In his February 7 State of the Union Address, U.S. President Joe Biden got carried away by his excitement and arrogantly and ineptly went off script and called out, “Name me a world leader who’d change places with Xi Jinping. Name me one. Name me one.”

But the deflating truth is that the world is lining up behind China and Russia’s vision of a multipolar world no longer exclusively led by the United States. From Africa and its unanimous attendance at the recent Russia-Africa in a Multipolar World conference, to the Middle East and its long list of countries lining up to join the Chinese and Russian led multipolar organizations BRICS and the SCO, to Latin America and most of Eurasia and Asia, including India, the weight of the world is going to Xi’s place to balance American hegemony and support a multipolar world.

Biden’s outburst was an insult and confrontation that was a personal microcosm of U.S. provocation and confrontation of China on a global level. And it has had a corrosive and dangerous effect. An angry China is not answering America’s phone calls. Biden had hoped to talk to Xi on the phone in mid-March, but Chinese officials are not responding to U.S. requests to arrange the call. Defense Secretary Lloyd Austin’s calls to set up talks with his Chinese counterpart have also not been answered.

China is emerging as the rock upon which the U.S.-led alliance breaks.

China’s growing economic, diplomatic, and political influence is beginning to be more powerfully felt on the world stage. The rapid growth of international organizations that support China and Russia’s multipolar world vision is just one piece of evidence. China’s emergence as an influential broker is another.

Beijing has become a power that can shape the world, leaving Washington out of the process. They shocked the world in March by brokering a region transforming agreement between archrivals Saudi Arabia and Iran. And they upset the U.S. in February by initiating a peace process for the war in Ukraine. Both initiatives left the U.S. out in the cold.

The world is no longer unipolar: a world with multiple poles of power is emerging. China’s foreign policy seeks economic growth that demands the fostering of stability in the world; U.S. foreign policy seeks hegemony that demands hostility and schisms that punish and isolate resisters. The problem with China’s emergence as a broker is that it breaks U.S. hegemony. But it is also that China’s peace plans get in the way of America’s war plans.

The U.S. is not ready for peace in the Russo-Ukrainian War. Though peace plans may serve a devastated Ukraine, they do not serve the larger U.S. goals being served by the devastated Ukraine. The United States is not ready for Ukraine to go to the table and end the war before their larger goals are accomplished. As State Department spokesperson Ned Price said in March 2022, “This is a war that is in many ways bigger than Russia, it’s bigger than Ukraine.”

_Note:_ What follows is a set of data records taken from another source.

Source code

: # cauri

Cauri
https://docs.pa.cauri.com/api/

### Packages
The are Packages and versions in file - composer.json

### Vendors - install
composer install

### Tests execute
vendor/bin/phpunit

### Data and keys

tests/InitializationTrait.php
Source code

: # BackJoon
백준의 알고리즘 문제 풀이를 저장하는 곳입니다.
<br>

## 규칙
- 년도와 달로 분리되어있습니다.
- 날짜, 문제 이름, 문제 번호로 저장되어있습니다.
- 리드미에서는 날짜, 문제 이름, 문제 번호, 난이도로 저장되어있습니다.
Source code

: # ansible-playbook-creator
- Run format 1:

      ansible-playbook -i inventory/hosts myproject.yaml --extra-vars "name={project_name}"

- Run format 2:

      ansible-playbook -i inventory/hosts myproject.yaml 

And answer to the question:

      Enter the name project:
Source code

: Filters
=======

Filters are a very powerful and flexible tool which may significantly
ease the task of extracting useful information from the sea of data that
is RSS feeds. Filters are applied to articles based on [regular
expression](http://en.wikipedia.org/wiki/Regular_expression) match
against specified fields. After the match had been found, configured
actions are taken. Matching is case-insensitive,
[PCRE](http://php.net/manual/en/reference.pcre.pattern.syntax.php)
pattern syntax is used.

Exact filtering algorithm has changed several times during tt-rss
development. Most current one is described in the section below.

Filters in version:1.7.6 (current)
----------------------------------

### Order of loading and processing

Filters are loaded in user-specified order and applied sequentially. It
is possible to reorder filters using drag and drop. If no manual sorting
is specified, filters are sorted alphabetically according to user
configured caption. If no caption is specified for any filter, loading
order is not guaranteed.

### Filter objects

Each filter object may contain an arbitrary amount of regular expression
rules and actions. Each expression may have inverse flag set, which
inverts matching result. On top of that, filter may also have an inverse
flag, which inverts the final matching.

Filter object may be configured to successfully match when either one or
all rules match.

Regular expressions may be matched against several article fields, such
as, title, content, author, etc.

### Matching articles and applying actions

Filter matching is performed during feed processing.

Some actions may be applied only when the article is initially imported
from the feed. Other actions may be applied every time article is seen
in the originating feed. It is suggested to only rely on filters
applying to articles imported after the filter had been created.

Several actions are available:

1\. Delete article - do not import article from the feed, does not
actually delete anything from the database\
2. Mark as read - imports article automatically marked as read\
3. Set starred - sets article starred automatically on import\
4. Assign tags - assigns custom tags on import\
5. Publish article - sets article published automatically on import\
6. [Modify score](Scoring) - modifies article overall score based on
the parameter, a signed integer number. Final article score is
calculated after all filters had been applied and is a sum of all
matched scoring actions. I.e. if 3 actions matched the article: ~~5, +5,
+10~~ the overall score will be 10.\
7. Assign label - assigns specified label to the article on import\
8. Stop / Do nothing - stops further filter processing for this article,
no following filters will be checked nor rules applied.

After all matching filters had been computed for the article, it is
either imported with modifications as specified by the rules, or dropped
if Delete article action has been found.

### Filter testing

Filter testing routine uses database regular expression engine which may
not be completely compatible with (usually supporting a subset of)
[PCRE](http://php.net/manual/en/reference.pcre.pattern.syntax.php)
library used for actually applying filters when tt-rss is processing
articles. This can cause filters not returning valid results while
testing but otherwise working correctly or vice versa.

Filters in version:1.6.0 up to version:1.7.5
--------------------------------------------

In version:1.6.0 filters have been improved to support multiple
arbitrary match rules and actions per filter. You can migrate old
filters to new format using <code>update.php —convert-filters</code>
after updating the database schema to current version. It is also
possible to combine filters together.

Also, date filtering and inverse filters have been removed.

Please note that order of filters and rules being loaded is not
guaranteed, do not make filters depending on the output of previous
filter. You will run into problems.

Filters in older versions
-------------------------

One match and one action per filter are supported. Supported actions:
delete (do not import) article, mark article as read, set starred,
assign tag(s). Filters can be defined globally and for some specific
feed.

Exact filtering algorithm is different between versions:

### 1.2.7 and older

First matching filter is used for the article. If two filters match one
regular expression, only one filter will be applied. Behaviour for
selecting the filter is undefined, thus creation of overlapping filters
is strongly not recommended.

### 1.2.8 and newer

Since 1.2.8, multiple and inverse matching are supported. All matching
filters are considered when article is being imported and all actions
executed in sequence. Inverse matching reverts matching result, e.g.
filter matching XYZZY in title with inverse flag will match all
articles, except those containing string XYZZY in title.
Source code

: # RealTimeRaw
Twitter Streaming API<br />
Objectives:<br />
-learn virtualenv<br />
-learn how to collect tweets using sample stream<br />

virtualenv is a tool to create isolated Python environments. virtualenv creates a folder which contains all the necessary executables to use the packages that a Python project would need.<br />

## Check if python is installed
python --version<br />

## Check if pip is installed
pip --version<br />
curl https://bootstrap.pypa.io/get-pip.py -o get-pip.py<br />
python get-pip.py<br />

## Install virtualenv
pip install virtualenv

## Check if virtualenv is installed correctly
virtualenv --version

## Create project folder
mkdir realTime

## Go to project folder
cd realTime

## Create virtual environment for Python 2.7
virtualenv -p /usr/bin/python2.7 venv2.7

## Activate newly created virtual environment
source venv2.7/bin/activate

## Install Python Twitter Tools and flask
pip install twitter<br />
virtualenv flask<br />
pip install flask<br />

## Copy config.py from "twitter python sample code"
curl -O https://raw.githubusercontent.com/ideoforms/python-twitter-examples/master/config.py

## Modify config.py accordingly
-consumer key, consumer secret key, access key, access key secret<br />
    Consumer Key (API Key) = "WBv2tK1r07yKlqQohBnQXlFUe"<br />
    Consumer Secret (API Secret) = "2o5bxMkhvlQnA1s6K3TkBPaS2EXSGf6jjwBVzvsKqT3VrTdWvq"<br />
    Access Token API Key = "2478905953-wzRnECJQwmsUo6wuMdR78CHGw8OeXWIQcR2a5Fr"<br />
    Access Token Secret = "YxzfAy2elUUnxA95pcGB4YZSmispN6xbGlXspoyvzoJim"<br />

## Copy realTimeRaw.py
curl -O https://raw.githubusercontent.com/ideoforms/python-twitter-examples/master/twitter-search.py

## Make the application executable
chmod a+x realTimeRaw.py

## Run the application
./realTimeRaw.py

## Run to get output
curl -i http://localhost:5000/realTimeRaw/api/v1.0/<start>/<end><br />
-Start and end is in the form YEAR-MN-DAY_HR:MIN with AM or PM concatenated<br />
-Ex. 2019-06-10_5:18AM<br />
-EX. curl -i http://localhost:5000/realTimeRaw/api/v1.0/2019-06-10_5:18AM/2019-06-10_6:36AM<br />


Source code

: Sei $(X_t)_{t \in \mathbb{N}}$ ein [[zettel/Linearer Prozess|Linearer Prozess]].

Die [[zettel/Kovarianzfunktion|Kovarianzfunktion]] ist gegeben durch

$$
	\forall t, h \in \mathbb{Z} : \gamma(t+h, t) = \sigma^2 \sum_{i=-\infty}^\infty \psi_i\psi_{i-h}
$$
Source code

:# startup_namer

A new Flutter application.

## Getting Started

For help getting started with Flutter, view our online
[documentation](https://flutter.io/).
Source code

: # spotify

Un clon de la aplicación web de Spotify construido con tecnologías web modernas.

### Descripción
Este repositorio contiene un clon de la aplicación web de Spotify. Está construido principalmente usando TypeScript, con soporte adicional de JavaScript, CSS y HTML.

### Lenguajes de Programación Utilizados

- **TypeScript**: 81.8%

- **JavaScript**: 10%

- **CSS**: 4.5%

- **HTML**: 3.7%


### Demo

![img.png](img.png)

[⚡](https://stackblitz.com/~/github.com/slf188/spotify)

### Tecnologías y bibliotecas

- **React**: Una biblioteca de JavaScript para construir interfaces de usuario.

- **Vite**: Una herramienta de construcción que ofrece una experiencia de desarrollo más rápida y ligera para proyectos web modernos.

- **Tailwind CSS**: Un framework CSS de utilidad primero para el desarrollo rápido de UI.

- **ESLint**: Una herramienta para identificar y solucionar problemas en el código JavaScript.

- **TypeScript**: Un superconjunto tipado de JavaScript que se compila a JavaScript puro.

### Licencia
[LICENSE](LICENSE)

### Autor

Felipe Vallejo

Biden rejected China’s potential role as a broker in the war, insisting that “the idea that China is going to be negotiating the outcome of a war that’s a totally unjust war for Ukraine is just not rational.” National Security Council spokesman John Kirby said that the U.S. does not believe that a Chinese peace proposal “is a step towards a just and durable peace.” He claims that “We all want to see the war end… And a ceasefire, at this time, while that may sound good, we do not believe would have that effect.” Kirby then added that “we don’t support calls for a ceasefire right now. We certainly don’t support calls for a ceasefire that would be called for by the [People’s Republic of China] in a meeting in Moscow that would simply benefit Russia.”

The U.S. has long insisted that no decisions will be made without Ukraine. But if a Chinese-brokered peace were to succeed, it would be because Ukraine has agreed to it. It is remarkable that it is up to Ukraine to continue the war but not up to Ukraine to end it.

China’s peace plans for the Middle East also get in the way of America’s war plans. A U.S.-led unipolar world demands the isolation of Iran. A key piece of that plan is the establishment and maintenance of a regional coalition against Iran. At the heart of that coalition is Saudi Arabia firmly in the anti-Iran camp. The recent Chinese brokered Saudi-Iran agreement breaks that coalition and mends that schism.

The Saudi-Iran agreement has had immediate effects in the region that further challenge American efforts to shape it in their own way. Fast in the wake of the agreement, Saudi Arabia and Iranian ally Syria agreed to reopen their embassies. And the shift in shape is not just bilateral, but regional. Saudi Arabia’s foreign minister is reported to be on his way to Damascus to formally invite Syrian President Bashar al-Assad to this May’s Arab League summit in Riyadh. The invitation, Syria’s first since 2011, would “formally end Syria’s regional isolation.” On April 1, Syria’s foreign minister went to Cairo for the first official visit in twelve years to begin the process of reinstating Syria in the Arab League.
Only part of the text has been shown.